4 cups all-purpose flour

1 pkg. dry active yeast

1 cup warm milk, scalded & skimmed

½ cup granulated sugar

1/3 cup butter, melted

1 teaspoon salt

2 eggs


Bun Filling:

1 cup brown sugar, firmly packed

3 Tablespoons cinnamon

1/3 cup unsalted butter, softened



  1. Dissolve yeast in warm milk.


  1. Cream together sugar, butter, eggs, and salt. Add flour.


  1. Turn the dough out onto a lightly floured surface and knead until smooth.


  1. Place in a very lightly greased bowl, turning once to grease top. Cover and let rise in a warm place free from draft from a minimum of 1 hour until dough as nearly doubled in size. Can be refriderated overnight.


  1. When dough is ready, in a separate bowl mix brown sugar and cinnamon.


  1. Punch down dough and roll out on a lightly floured surface.


  1. Roll the dough into a rectangle shape about ¼" thick.

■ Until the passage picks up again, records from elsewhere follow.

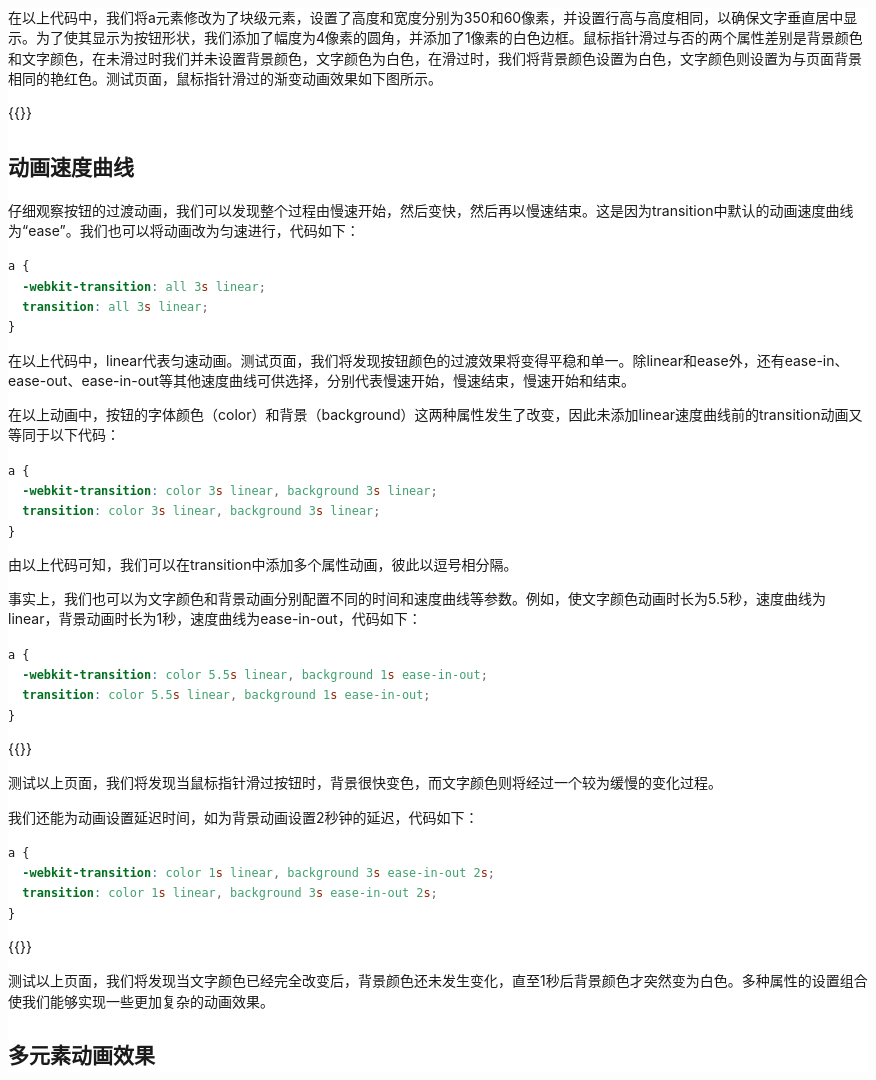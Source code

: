 在以上代码中，我们将a元素修改为了块级元素，设置了高度和宽度分别为350和60像素，并设置行高与高度相同，以确保文字垂直居中显示。为了使其显示为按钮形状，我们添加了幅度为4像素的圆角，并添加了1像素的白色边框。鼠标指针滑过与否的两个属性差别是背景颜色和文字颜色，在未滑过时我们并未设置背景颜色，文字颜色为白色，在滑过时，我们将背景颜色设置为白色，文字颜色则设置为与页面背景相同的艳红色。测试页面，鼠标指针滑过的渐变动画效果如下图所示。

{{<embed slug="p8n84Hw" h="320" title="BLOG-357-03">}}

## 动画速度曲线

仔细观察按钮的过渡动画，我们可以发现整个过程由慢速开始，然后变快，然后再以慢速结束。这是因为transition中默认的动画速度曲线为“ease”。我们也可以将动画改为匀速进行，代码如下：

```css
a {
  -webkit-transition: all 3s linear;
  transition: all 3s linear;
}
```

在以上代码中，linear代表匀速动画。测试页面，我们将发现按钮颜色的过渡效果将变得平稳和单一。除linear和ease外，还有ease-in、ease-out、ease-in-out等其他速度曲线可供选择，分别代表慢速开始，慢速结束，慢速开始和结束。

在以上动画中，按钮的字体颜色（color）和背景（background）这两种属性发生了改变，因此未添加linear速度曲线前的transition动画又等同于以下代码：

```css
a {
  -webkit-transition: color 3s linear, background 3s linear;
  transition: color 3s linear, background 3s linear;
}
```

由以上代码可知，我们可以在transition中添加多个属性动画，彼此以逗号相分隔。

事实上，我们也可以为文字颜色和背景动画分别配置不同的时间和速度曲线等参数。例如，使文字颜色动画时长为5.5秒，速度曲线为linear，背景动画时长为1秒，速度曲线为ease-in-out，代码如下：

```css
a {
  -webkit-transition: color 5.5s linear, background 1s ease-in-out;
  transition: color 5.5s linear, background 1s ease-in-out;
}
```

{{<embed slug="GLHwaBe" h="320" title="BLOG-357-04">}}

测试以上页面，我们将发现当鼠标指针滑过按钮时，背景很快变色，而文字颜色则将经过一个较为缓慢的变化过程。

我们还能为动画设置延迟时间，如为背景动画设置2秒钟的延迟，代码如下：

```css
a {
  -webkit-transition: color 1s linear, background 3s ease-in-out 2s;
  transition: color 1s linear, background 3s ease-in-out 2s;
}
```

{{<embed slug="34Tmkyf" h="320" title="BLOG-357-05">}}

测试以上页面，我们将发现当文字颜色已经完全改变后，背景颜色还未发生变化，直至1秒后背景颜色才突然变为白色。多种属性的设置组合使我们能够实现一些更加复杂的动画效果。

## 多元素动画效果

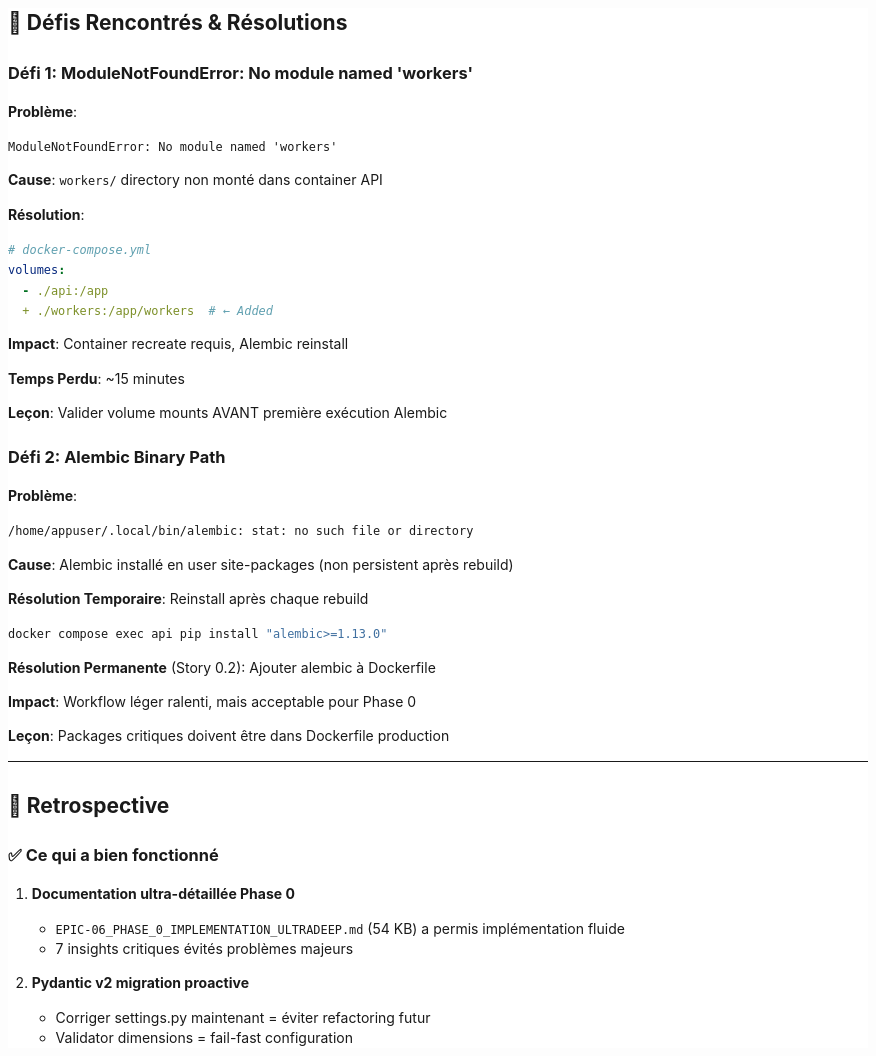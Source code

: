 ## 🚧 Défis Rencontrés & Résolutions

### Défi 1: ModuleNotFoundError: No module named 'workers'

**Problème**:
```
ModuleNotFoundError: No module named 'workers'
```

**Cause**: `workers/` directory non monté dans container API

**Résolution**:
```yaml
# docker-compose.yml
volumes:
  - ./api:/app
  + ./workers:/app/workers  # ← Added
```

**Impact**: Container recreate requis, Alembic reinstall

**Temps Perdu**: ~15 minutes

**Leçon**: Valider volume mounts AVANT première exécution Alembic

### Défi 2: Alembic Binary Path

**Problème**:
```
/home/appuser/.local/bin/alembic: stat: no such file or directory
```

**Cause**: Alembic installé en user site-packages (non persistent après rebuild)

**Résolution Temporaire**: Reinstall après chaque rebuild
```bash
docker compose exec api pip install "alembic>=1.13.0"
```

**Résolution Permanente** (Story 0.2): Ajouter alembic à Dockerfile

**Impact**: Workflow léger ralenti, mais acceptable pour Phase 0

**Leçon**: Packages critiques doivent être dans Dockerfile production

---

## 🔄 Retrospective

### ✅ Ce qui a bien fonctionné

1. **Documentation ultra-détaillée Phase 0**
   - `EPIC-06_PHASE_0_IMPLEMENTATION_ULTRADEEP.md` (54 KB) a permis implémentation fluide
   - 7 insights critiques évités problèmes majeurs

2. **Pydantic v2 migration proactive**
   - Corriger settings.py maintenant = éviter refactoring futur
   - Validator dimensions = fail-fast configuration
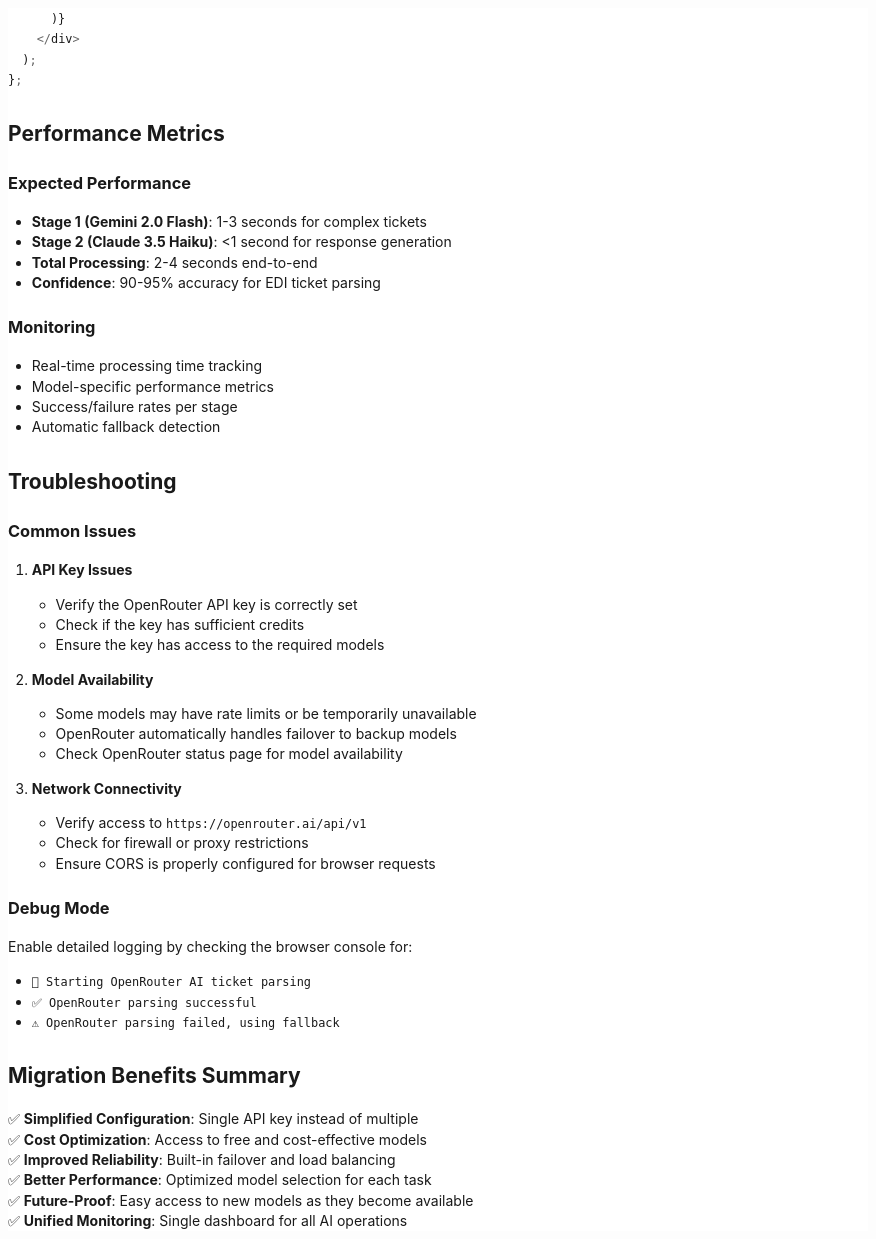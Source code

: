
 ```typescript
      )}
    </div>
  );
};
```

## Performance Metrics

### Expected Performance
- **Stage 1 (Gemini 2.0 Flash)**: 1-3 seconds for complex tickets
- **Stage 2 (Claude 3.5 Haiku)**: <1 second for response generation
- **Total Processing**: 2-4 seconds end-to-end
- **Confidence**: 90-95% accuracy for EDI ticket parsing

### Monitoring
- Real-time processing time tracking
- Model-specific performance metrics
- Success/failure rates per stage
- Automatic fallback detection

## Troubleshooting

### Common Issues

1. **API Key Issues**
   - Verify the OpenRouter API key is correctly set
   - Check if the key has sufficient credits
   - Ensure the key has access to the required models

2. **Model Availability**
   - Some models may have rate limits or be temporarily unavailable
   - OpenRouter automatically handles failover to backup models
   - Check OpenRouter status page for model availability

3. **Network Connectivity**
   - Verify access to `https://openrouter.ai/api/v1`
   - Check for firewall or proxy restrictions
   - Ensure CORS is properly configured for browser requests

### Debug Mode
Enable detailed logging by checking the browser console for:
- `🚀 Starting OpenRouter AI ticket parsing`
- `✅ OpenRouter parsing successful`
- `⚠️ OpenRouter parsing failed, using fallback`

## Migration Benefits Summary

✅ **Simplified Configuration**: Single API key instead of multiple  
✅ **Cost Optimization**: Access to free and cost-effective models  
✅ **Improved Reliability**: Built-in failover and load balancing  
✅ **Better Performance**: Optimized model selection for each task  
✅ **Future-Proof**: Easy access to new models as they become available  
✅ **Unified Monitoring**: Single dashboard for all AI operations  
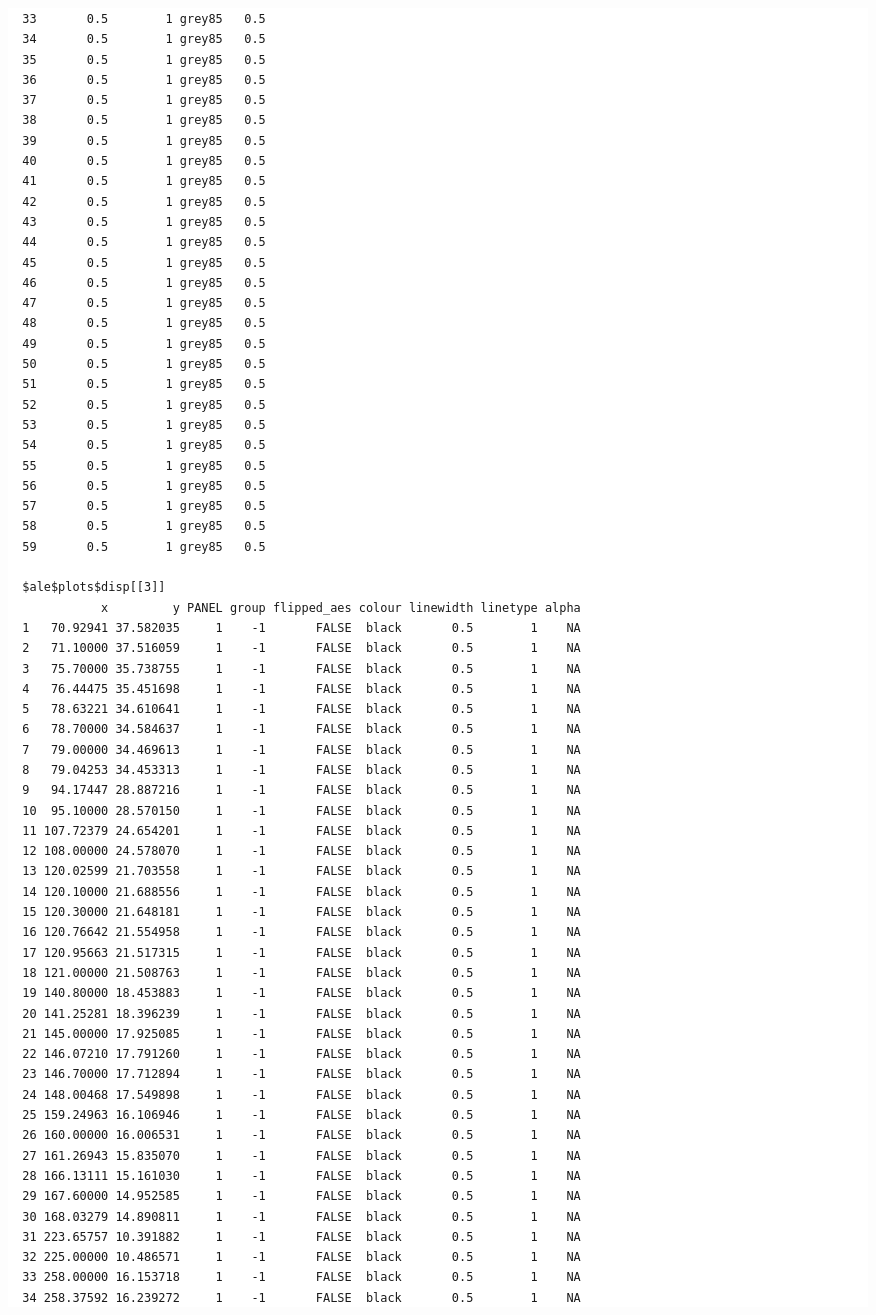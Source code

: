       33       0.5        1 grey85   0.5
      34       0.5        1 grey85   0.5
      35       0.5        1 grey85   0.5
      36       0.5        1 grey85   0.5
      37       0.5        1 grey85   0.5
      38       0.5        1 grey85   0.5
      39       0.5        1 grey85   0.5
      40       0.5        1 grey85   0.5
      41       0.5        1 grey85   0.5
      42       0.5        1 grey85   0.5
      43       0.5        1 grey85   0.5
      44       0.5        1 grey85   0.5
      45       0.5        1 grey85   0.5
      46       0.5        1 grey85   0.5
      47       0.5        1 grey85   0.5
      48       0.5        1 grey85   0.5
      49       0.5        1 grey85   0.5
      50       0.5        1 grey85   0.5
      51       0.5        1 grey85   0.5
      52       0.5        1 grey85   0.5
      53       0.5        1 grey85   0.5
      54       0.5        1 grey85   0.5
      55       0.5        1 grey85   0.5
      56       0.5        1 grey85   0.5
      57       0.5        1 grey85   0.5
      58       0.5        1 grey85   0.5
      59       0.5        1 grey85   0.5
      
      $ale$plots$disp[[3]]
                 x         y PANEL group flipped_aes colour linewidth linetype alpha
      1   70.92941 37.582035     1    -1       FALSE  black       0.5        1    NA
      2   71.10000 37.516059     1    -1       FALSE  black       0.5        1    NA
      3   75.70000 35.738755     1    -1       FALSE  black       0.5        1    NA
      4   76.44475 35.451698     1    -1       FALSE  black       0.5        1    NA
      5   78.63221 34.610641     1    -1       FALSE  black       0.5        1    NA
      6   78.70000 34.584637     1    -1       FALSE  black       0.5        1    NA
      7   79.00000 34.469613     1    -1       FALSE  black       0.5        1    NA
      8   79.04253 34.453313     1    -1       FALSE  black       0.5        1    NA
      9   94.17447 28.887216     1    -1       FALSE  black       0.5        1    NA
      10  95.10000 28.570150     1    -1       FALSE  black       0.5        1    NA
      11 107.72379 24.654201     1    -1       FALSE  black       0.5        1    NA
      12 108.00000 24.578070     1    -1       FALSE  black       0.5        1    NA
      13 120.02599 21.703558     1    -1       FALSE  black       0.5        1    NA
      14 120.10000 21.688556     1    -1       FALSE  black       0.5        1    NA
      15 120.30000 21.648181     1    -1       FALSE  black       0.5        1    NA
      16 120.76642 21.554958     1    -1       FALSE  black       0.5        1    NA
      17 120.95663 21.517315     1    -1       FALSE  black       0.5        1    NA
      18 121.00000 21.508763     1    -1       FALSE  black       0.5        1    NA
      19 140.80000 18.453883     1    -1       FALSE  black       0.5        1    NA
      20 141.25281 18.396239     1    -1       FALSE  black       0.5        1    NA
      21 145.00000 17.925085     1    -1       FALSE  black       0.5        1    NA
      22 146.07210 17.791260     1    -1       FALSE  black       0.5        1    NA
      23 146.70000 17.712894     1    -1       FALSE  black       0.5        1    NA
      24 148.00468 17.549898     1    -1       FALSE  black       0.5        1    NA
      25 159.24963 16.106946     1    -1       FALSE  black       0.5        1    NA
      26 160.00000 16.006531     1    -1       FALSE  black       0.5        1    NA
      27 161.26943 15.835070     1    -1       FALSE  black       0.5        1    NA
      28 166.13111 15.161030     1    -1       FALSE  black       0.5        1    NA
      29 167.60000 14.952585     1    -1       FALSE  black       0.5        1    NA
      30 168.03279 14.890811     1    -1       FALSE  black       0.5        1    NA
      31 223.65757 10.391882     1    -1       FALSE  black       0.5        1    NA
      32 225.00000 10.486571     1    -1       FALSE  black       0.5        1    NA
      33 258.00000 16.153718     1    -1       FALSE  black       0.5        1    NA
      34 258.37592 16.239272     1    -1       FALSE  black       0.5        1    NA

  1. Spread the softened butter, from the filling, evenly over the surface of the dough, and sprinkle evenly with cinnamon sugar mixture.


  1. Roll up the dough like a jelly roll.


  1. Cut the rolled dough into 1 ¾" slices and place on a parchment lined baking sheet, allow about 1" of space between each roll.


  1. Put rolls into a warm place and allow to double in size, approximately 30 minutes.


  1. Bake for 10 to 15 minutes until lightly golden. Ice the rolls when still warm.


Cinnamon Bun Icing



2 sticks butter, softened

3 cups confectioners' sugar

½ cup cream cheese

1 teaspoon vanilla extract

¼ teaspoon salt




  1. Whip together all ingredients.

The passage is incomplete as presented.